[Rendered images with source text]
···
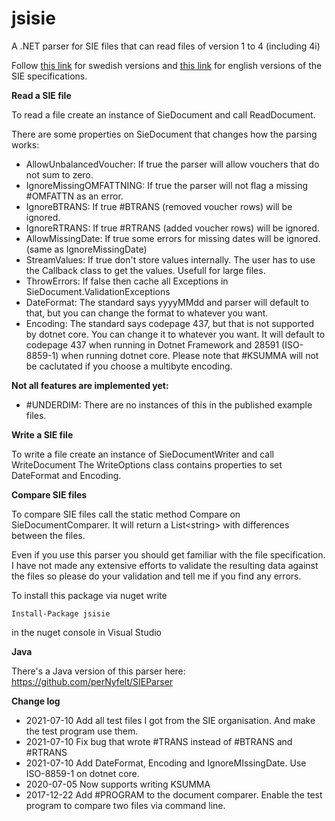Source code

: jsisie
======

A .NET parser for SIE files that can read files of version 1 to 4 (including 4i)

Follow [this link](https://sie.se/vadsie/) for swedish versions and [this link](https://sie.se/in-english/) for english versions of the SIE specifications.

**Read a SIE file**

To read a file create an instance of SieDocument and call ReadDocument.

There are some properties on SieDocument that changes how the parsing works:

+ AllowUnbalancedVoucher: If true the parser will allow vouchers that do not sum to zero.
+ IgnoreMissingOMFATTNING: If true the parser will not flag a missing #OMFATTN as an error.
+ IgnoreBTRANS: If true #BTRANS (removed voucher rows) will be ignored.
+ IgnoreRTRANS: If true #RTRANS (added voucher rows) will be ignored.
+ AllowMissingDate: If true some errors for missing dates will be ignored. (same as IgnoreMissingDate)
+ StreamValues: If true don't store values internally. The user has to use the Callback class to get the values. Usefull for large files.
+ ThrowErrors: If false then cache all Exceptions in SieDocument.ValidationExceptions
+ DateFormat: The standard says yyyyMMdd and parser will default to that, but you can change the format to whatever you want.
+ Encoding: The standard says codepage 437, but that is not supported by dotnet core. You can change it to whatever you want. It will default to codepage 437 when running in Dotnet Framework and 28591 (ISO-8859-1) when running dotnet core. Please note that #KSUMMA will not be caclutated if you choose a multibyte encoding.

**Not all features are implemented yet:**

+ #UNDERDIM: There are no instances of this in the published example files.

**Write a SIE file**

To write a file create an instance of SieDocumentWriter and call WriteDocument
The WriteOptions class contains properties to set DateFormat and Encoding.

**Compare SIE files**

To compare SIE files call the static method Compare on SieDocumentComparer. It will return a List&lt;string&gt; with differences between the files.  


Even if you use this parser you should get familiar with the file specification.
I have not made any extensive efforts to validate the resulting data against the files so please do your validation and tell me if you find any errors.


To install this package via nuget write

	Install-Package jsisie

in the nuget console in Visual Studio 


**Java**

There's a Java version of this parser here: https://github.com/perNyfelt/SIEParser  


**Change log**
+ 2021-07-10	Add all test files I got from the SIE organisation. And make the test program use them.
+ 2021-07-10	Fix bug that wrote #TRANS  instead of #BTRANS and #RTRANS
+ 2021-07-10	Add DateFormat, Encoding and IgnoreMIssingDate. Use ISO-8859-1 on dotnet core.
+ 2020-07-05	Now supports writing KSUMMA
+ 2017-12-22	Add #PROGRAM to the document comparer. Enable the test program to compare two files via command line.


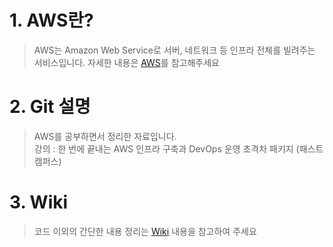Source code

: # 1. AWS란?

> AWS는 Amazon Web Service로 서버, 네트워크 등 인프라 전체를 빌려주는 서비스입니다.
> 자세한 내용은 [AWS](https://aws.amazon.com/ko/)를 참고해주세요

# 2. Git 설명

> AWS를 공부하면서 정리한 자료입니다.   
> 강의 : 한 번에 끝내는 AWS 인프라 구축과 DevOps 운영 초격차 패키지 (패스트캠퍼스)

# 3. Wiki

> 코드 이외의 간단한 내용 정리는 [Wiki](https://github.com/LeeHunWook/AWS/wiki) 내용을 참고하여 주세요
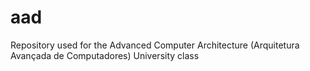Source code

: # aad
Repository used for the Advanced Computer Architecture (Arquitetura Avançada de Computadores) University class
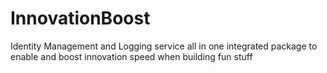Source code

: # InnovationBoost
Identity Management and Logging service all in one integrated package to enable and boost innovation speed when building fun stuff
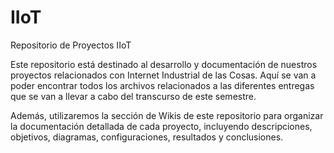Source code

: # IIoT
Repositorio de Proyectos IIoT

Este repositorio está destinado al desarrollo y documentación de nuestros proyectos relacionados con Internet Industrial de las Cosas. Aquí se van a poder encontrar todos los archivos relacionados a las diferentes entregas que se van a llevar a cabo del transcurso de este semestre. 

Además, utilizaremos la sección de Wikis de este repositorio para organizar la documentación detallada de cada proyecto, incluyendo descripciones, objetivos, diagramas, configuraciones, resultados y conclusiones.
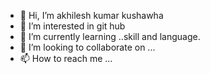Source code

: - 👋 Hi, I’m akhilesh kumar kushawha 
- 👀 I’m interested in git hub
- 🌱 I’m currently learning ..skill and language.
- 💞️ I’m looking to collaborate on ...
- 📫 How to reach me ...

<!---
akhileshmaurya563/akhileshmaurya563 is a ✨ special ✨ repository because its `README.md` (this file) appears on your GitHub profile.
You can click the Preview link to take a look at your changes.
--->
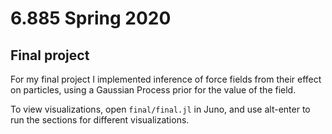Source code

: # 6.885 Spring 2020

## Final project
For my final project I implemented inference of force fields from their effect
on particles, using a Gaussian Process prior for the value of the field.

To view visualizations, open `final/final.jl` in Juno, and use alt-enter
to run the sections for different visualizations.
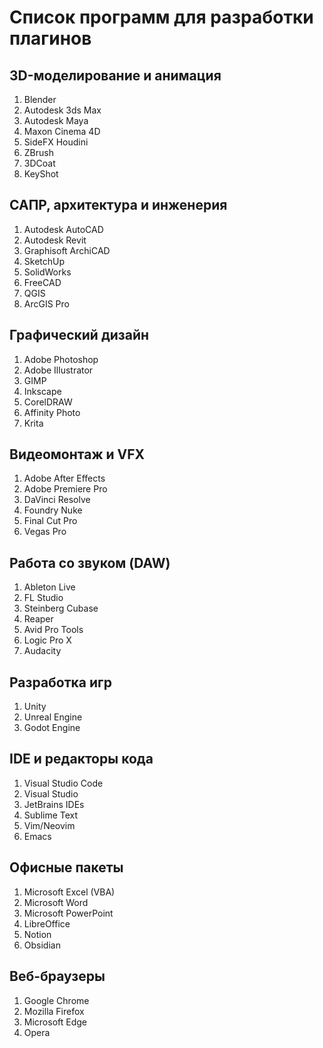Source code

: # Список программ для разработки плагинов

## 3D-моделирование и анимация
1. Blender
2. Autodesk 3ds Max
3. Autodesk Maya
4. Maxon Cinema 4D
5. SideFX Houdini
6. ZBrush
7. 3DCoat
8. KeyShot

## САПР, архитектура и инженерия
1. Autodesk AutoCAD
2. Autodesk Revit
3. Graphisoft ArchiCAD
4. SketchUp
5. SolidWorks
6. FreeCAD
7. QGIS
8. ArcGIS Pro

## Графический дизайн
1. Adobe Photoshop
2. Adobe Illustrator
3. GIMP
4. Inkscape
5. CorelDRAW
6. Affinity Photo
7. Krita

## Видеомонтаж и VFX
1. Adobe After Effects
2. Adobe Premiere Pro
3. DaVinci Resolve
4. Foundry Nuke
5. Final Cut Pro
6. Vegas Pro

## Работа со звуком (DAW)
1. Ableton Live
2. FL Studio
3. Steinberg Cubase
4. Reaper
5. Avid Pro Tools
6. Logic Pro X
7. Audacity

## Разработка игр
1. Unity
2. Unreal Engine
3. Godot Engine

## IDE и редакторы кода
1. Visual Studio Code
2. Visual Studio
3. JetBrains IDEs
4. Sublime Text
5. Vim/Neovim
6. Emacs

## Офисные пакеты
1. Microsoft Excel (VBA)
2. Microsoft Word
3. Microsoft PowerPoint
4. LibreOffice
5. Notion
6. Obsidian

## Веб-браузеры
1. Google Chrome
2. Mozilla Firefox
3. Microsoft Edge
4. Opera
···
▸ **Aim of the task**:
Only the lines above starting with the line with "- 📫 How to reach me ..." and going on through the line with "## Видеомонтаж и VFX" belong in the answer; repeat them exactly, minus any picture.

▸ **Answer for this exercise**:
- 📫 How to reach me ...

<!---
akhileshmaurya563/akhileshmaurya563 is a ✨ special ✨ repository because its `README.md` (this file) appears on your GitHub profile.
You can click the Preview link to take a look at your changes.
--->
Source code

: # 6.885 Spring 2020

## Final project
For my final project I implemented inference of force fields from their effect
on particles, using a Gaussian Process prior for the value of the field.

To view visualizations, open `final/final.jl` in Juno, and use alt-enter
to run the sections for different visualizations.
Source code

: # Список программ для разработки плагинов

## 3D-моделирование и анимация
1. Blender
2. Autodesk 3ds Max
3. Autodesk Maya
4. Maxon Cinema 4D
5. SideFX Houdini
6. ZBrush
7. 3DCoat
8. KeyShot

## САПР, архитектура и инженерия
1. Autodesk AutoCAD
2. Autodesk Revit
3. Graphisoft ArchiCAD
4. SketchUp
5. SolidWorks
6. FreeCAD
7. QGIS
8. ArcGIS Pro

## Графический дизайн
1. Adobe Photoshop
2. Adobe Illustrator
3. GIMP
4. Inkscape
5. CorelDRAW
6. Affinity Photo
7. Krita

## Видеомонтаж и VFX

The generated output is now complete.